Institute of Enzymology, Research Centre for Natural Sciences, Budapest 1117, Hungary.
Structural and Computational Biology Unit, European Molecular Biology Laboratory, Heidelberg 69117, Germany.
Bioinformatics. 2021 Dec 7;37(23):4328-4335. doi: 10.1093/bioinformatics/btab480.
Cell polarity refers to the asymmetric organization of cellular components in various cells. Epithelial cells are the best-known examples of polarized cells, featuring apical and basolateral membrane domains. Mounting evidence suggests that short linear motifs play a major role in protein trafficking to these domains, although the exact rules governing them are still elusive.

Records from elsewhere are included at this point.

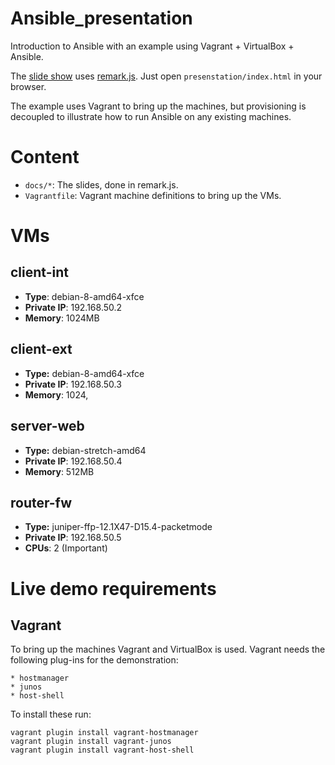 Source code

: # Ansible_presentation

Introduction to Ansible with an example using Vagrant + VirtualBox + Ansible.

The [slide show](https://deadbok.github.io/ansible_presentation/) uses [remark.js](https://github.com/gnab/remark). Just open
`presenstation/index.html` in your browser.

The example uses Vagrant to bring up the machines, but provisioning is
decoupled to illustrate how to run Ansible on any existing machines.

# Content

* `docs/*`: The slides, done in remark.js.
* `Vagrantfile`: Vagrant machine definitions to bring up the VMs.

# VMs

## client-int

* **Type**: debian-8-amd64-xfce
* **Private IP**: 192.168.50.2
* **Memory**: 1024MB

## client-ext

* **Type:** debian-8-amd64-xfce
* **Private IP**: 192.168.50.3
* **Memory**: 1024,

## server-web

* **Type:** debian-stretch-amd64
* **Private IP**: 192.168.50.4
* **Memory**: 512MB

## router-fw

* **Type:** juniper-ffp-12.1X47-D15.4-packetmode
* **Private IP**: 192.168.50.5
* **CPUs**: 2 (Important)

# Live demo requirements

## Vagrant

To bring up the machines Vagrant and VirtualBox is used. Vagrant needs the
following plug-ins for the demonstration:

    * hostmanager
    * junos
    * host-shell

To install these run:

    vagrant plugin install vagrant-hostmanager
    vagrant plugin install vagrant-junos
    vagrant plugin install vagrant-host-shell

In this study we prepared neural networks that capture recurrent patterns to classify transmembrane proteins localizing into apical and basolateral membranes. Asymmetric expression of drug transporters results in vectorial drug transport, governing the pharmacokinetics of numerous substances, yet the data on how proteins are sorted in epithelial cells is very scattered. The provided method may offer help to experimentalists to identify or better characterize molecular networks regulating the distribution of transporters or surface receptors (including viral entry receptors like that of COVID-19).
The prediction server PolarProtPred is available at http://polarprotpred.ttk.hu.
Supplementary data are available at Bioinformatics online.
细胞极性是指各种细胞中细胞成分的不对称组织。上皮细胞是极性细胞的最佳范例,具有顶端和基底外侧膜域。越来越多的证据表明,短线性基序在这些区域的蛋白质运输中起着主要作用,尽管控制它们的精确规则仍难以捉摸。
在这项研究中,我们制备了捕获周期性模式的神经网络,以对定位于顶端和基底外侧膜的跨膜蛋白进行分类。药物转运蛋白的不对称表达导致载体药物转运,从而控制许多物质的药代动力学,然而关于蛋白质在上皮细胞中如何分拣的信息非常分散。所提供的方法可以为实验人员提供帮助,以识别或更好地描述调节转运蛋白或表面受体(包括 COVID-19 等病毒进入受体)分布的分子网络。
预测服务器 PolarProtPred 可在 http://polarprotpred.ttk.hu 上获得。
补充数据可在 Bioinformatics 在线获得。